Une homélie de fr. Pierre de Béthune
Je ne parlerai que de l'apôtre Pierre dont il est question dans cet évangile.
J'ai choisi ce passage de l'évangile de Jean, parce que plus complet que celui, traditionnel, de Matthieu. Ce texte de Matthieu est bien connu : Jésus a posé la question : « Pour vous, qui suis-je » ? et Pierre a donné la bonne réponse : « Tu es le Christ le Fils du Dieu vivant ! » Alors Jésus lui confie son troupeau. Le Christ fait confiance à la foi solide de Pierre, et il établit son église sur ce fondement stable. Ce texte est très clair.
Mais le texte de saint Jean est plus complet. Il y est également question du troupeau confié, et même par trois fois. Mais s'y ajoutent quelques traits essentiels. Jésus demande trois fois : « Pierre, m'aimes-tu ? », parce que Pierre l'a renié trois fois, quelques jours auparavant. Ce rappel humiliant lui donne l'occasion d'exprimer sa conversion et de renouveler son amour. Celui qui répond : « Tu sais que je t'aime ! » sait bien qui est Jésus, il le savait déjà depuis Césarée-de-Philippe, mais désormais, après sa trahison, il sait aussi beaucoup mieux qui il est lui-même. Il sait qu'il est plein d'ardeur, mais aussi plein de présomption. C'est lui qui, quand Jésus a annoncé sa passion et sa mort, avait dit : « J'irai avec toi, jusqu'à la mort ! ». Et puis il le renie à la première occasion. Il se connait donc bien lui-même désormais, avec sa faiblesse lamentable, - mais aussi avec son attachement indéfectible à son Seigneur : « Tu sais que je t'aime ! ». Ce qui rassure Jésus est cet humble aveu : en un même mouvement il avoue son péché et son amour. Telle est la source de la foi indéfectible.

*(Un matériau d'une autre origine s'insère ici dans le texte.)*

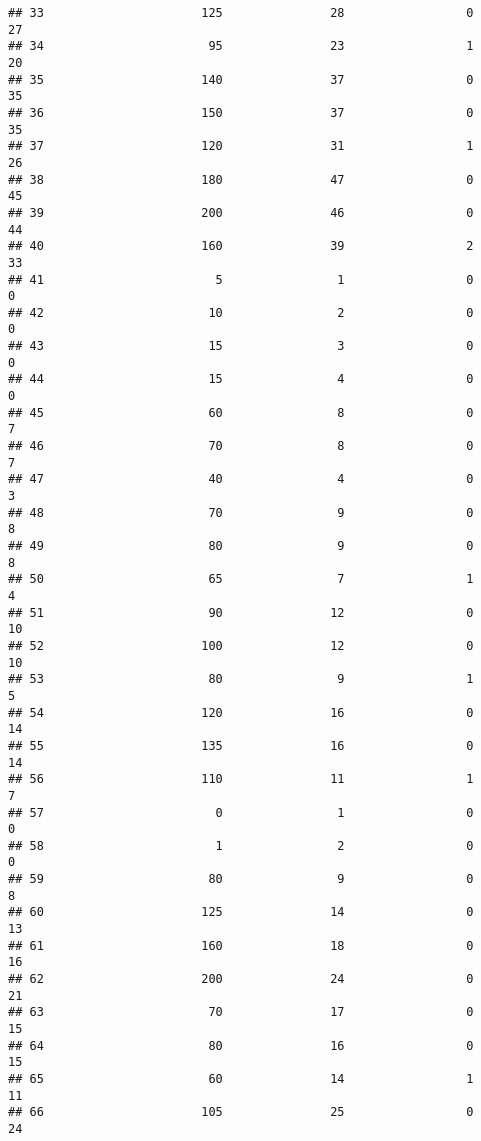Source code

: \documentclass[
]{article}
\begin{document}
\begin{verbatim}
## 33                      125               28                 0         27
## 34                       95               23                 1         20
## 35                      140               37                 0         35
## 36                      150               37                 0         35
## 37                      120               31                 1         26
## 38                      180               47                 0         45
## 39                      200               46                 0         44
## 40                      160               39                 2         33
## 41                        5                1                 0          0
## 42                       10                2                 0          0
## 43                       15                3                 0          0
## 44                       15                4                 0          0
## 45                       60                8                 0          7
## 46                       70                8                 0          7
## 47                       40                4                 0          3
## 48                       70                9                 0          8
## 49                       80                9                 0          8
## 50                       65                7                 1          4
## 51                       90               12                 0         10
## 52                      100               12                 0         10
## 53                       80                9                 1          5
## 54                      120               16                 0         14
## 55                      135               16                 0         14
## 56                      110               11                 1          7
## 57                        0                1                 0          0
## 58                        1                2                 0          0
## 59                       80                9                 0          8
## 60                      125               14                 0         13
## 61                      160               18                 0         16
## 62                      200               24                 0         21
## 63                       70               17                 0         15
## 64                       80               16                 0         15
## 65                       60               14                 1         11
## 66                      105               25                 0         24

\end{verbatim}
\end{document}
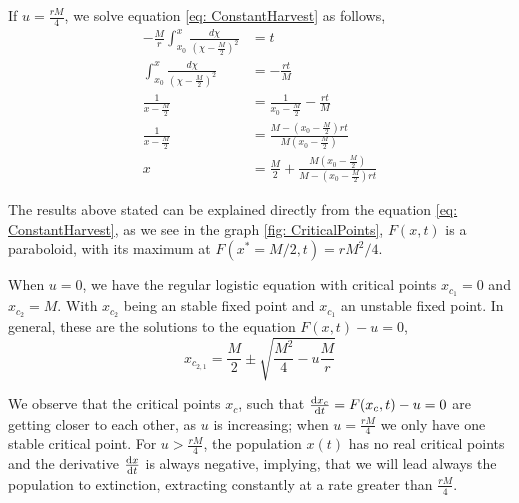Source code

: If $u=\frac{rM}{4}$, we solve equation \ref{eq: ConstantHarvest} as follows,
\begin{align}
-\frac{M}{r}\int_{x_0}^{x}\frac{d\chi}{\left(\chi-\frac{M}{2}\right)^2}&=t\\
\int_{x_0}^{x}\frac{d\chi}{\left(\chi-\frac{M}{2}\right)^2}&=-\frac{rt}{M}\\
\frac{1}{x-\frac{M}{2}}&=\frac{1}{x_0-\frac{M}{2}}-\frac{rt}{M}\\
\frac{1}{x-\frac{M}{2}}&=\frac{M-\left(x_0-\frac{M}{2}\right)rt}{M\left(x_0-\frac{M}{2}\right)} \\
x&=\frac{M}{2}+\frac{M\left(x_0-\frac{M}{2}\right)}{M-\left(x_0-\frac{M}{2}\right)rt} 
\end{align}

The results above stated can be explained directly from the equation \ref{eq: ConstantHarvest}, as we see in the graph \ref{fig: CriticalPoints},  $F(x,t)$ is a paraboloid, with its maximum at $F(x^*=M/2,t)=rM^2/4$.

When $u=0$, we have the regular logistic equation with critical points $x_{c_1}=0$ and $x_{c_2}=M$. With $x_{c_2}$ being an stable fixed point and $x_{c_1}$ an unstable fixed point. In general, these are the solutions to the equation $F(x,t)-u=0$,
\begin{equation}
x_{c_{2,1}}=\frac{M}{2}\pm \sqrt{\frac{M^2}{4}-u\frac{M}{r}}
\end{equation}

We observe that the critical points $x_c$, such that $\frac{\mathrm{d} x_c}{{\mathrm{d} t}}=F(x_c, t)-u=0$ are getting closer to each other, as $u$ is increasing; when $u=\frac{rM}{4}$ we only have one stable critical point. For $u> \frac{rM}{4}$, the population $x(t)$ has no real critical points and the derivative $\frac{\mathrm{d} x}{{\mathrm{d} t}}$ is always negative, implying, that we will lead always the population to extinction, extracting constantly at a rate greater than $\frac{rM}{4}$.

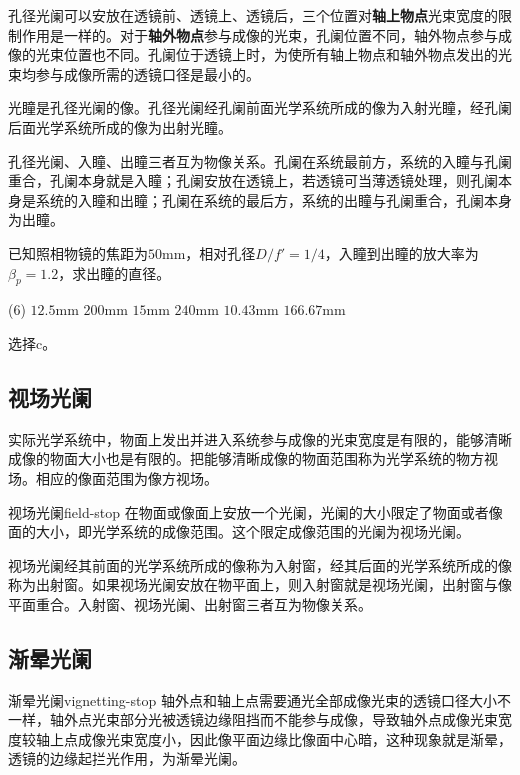 \documentclass[cn,10pt,chinesefont=founder,math=mtpro2,cite=super,toc=onecol,twoside,openany]{elegantbook}
\begin{document}
孔径光阑可以安放在透镜前、透镜上、透镜后，三个位置对\textbf{轴上物点}光束宽度的限制作用是一样的。对于\textbf{轴外物点}参与成像的光束，孔阑位置不同，轴外物点参与成像的光束位置也不同。孔阑位于透镜上时，为使所有轴上物点和轴外物点发出的光束均参与成像所需的透镜口径是最小的。

光瞳是孔径光阑的像。孔径光阑经孔阑前面光学系统所成的像为入射光瞳，经孔阑后面光学系统所成的像为出射光瞳。

孔径光阑、入瞳、出瞳三者互为物像关系。孔阑在系统最前方，系统的入瞳与孔阑重合，孔阑本身就是入瞳；孔阑安放在透镜上，若透镜可当薄透镜处理，则孔阑本身是系统的入瞳和出瞳；孔阑在系统的最后方，系统的出瞳与孔阑重合，孔阑本身为出瞳。

\begin{problem}
	已知照相物镜的焦距为$50\mathrm{mm}$，相对孔径$D/f'=1/4$，入瞳到出瞳的放大率为$\beta_p=1.2$，求出瞳的直径。 
	\begin{tasks}(6)
		\task $12.5\mathrm{mm}$
		\task $200\mathrm{mm}$
		\task $15\mathrm{mm}$
		\task $240\mathrm{mm}$
		\task $10.43\mathrm{mm}$
		\task $166.67\mathrm{mm}$
	\end{tasks}
\end{problem}
\begin{solution}
	选择c。
\end{solution}

\subsection{视场光阑}
\label{subsect:field-stop}
实际光学系统中，物面上发出并进入系统参与成像的光束宽度是有限的，能够清晰成像的物面大小也是有限的。把能够清晰成像的物面范围称为光学系统的物方视场。相应的像面范围为像方视场。

\begin{definition}{视场光阑}{field-stop}
	在物面或像面上安放一个光阑，光阑的大小限定了物面或者像面的大小，即光学系统的成像范围。这个限定成像范围的光阑为视场光阑。
\end{definition}

视场光阑经其前面的光学系统所成的像称为入射窗，经其后面的光学系统所成的像称为出射窗。如果视场光阑安放在物平面上，则入射窗就是视场光阑，出射窗与像平面重合。入射窗、视场光阑、出射窗三者互为物像关系。

\subsection{渐晕光阑}
\label{subsect:vignetting-stop}
\begin{definition}{渐晕光阑}{vignetting-stop}
轴外点和轴上点需要通光全部成像光束的透镜口径大小不一样，轴外点光束部分光被透镜边缘阻挡而不能参与成像，导致轴外点成像光束宽度较轴上点成像光束宽度小，因此像平面边缘比像面中心暗，这种现象就是渐晕，透镜的边缘起拦光作用，为渐晕光阑。
\end{definition}
\end{document}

Le récit de l'évangéliste Jean complète donc celui de Matthieu, parce qu'il précise que ce qui habilite Pierre à conduire le troupeau n'est pas seulement sa meilleure connaissance de la nature du Christ, mais surtout son plus grand amour : « ... m'aimes-tu plus que ceux-ci ? ». Si Jésus lui confie ses agneaux, c'est parce qu'il reconnait l'humble amour de son disciple, au-delà des élans et des déclarations exaltées. Pierre est confirmé dans sa responsabilité vis-à-vis de l'église parce qu'il est porté par un grand amour pour le Christ et pour ses frères.
Aussi il est déterminé à suivre son Seigneur, non pas parce qu'il s'en croit capable, comme avant sa faute, mais seulement parce que Jésus lui dit : « Suis-moi ! ». Sa seule force, sa seule assurance est dans cet appel. Et il exprime son attachement, son amour, en acceptant d'être mené plus loin qu'il ne peut le prévoir...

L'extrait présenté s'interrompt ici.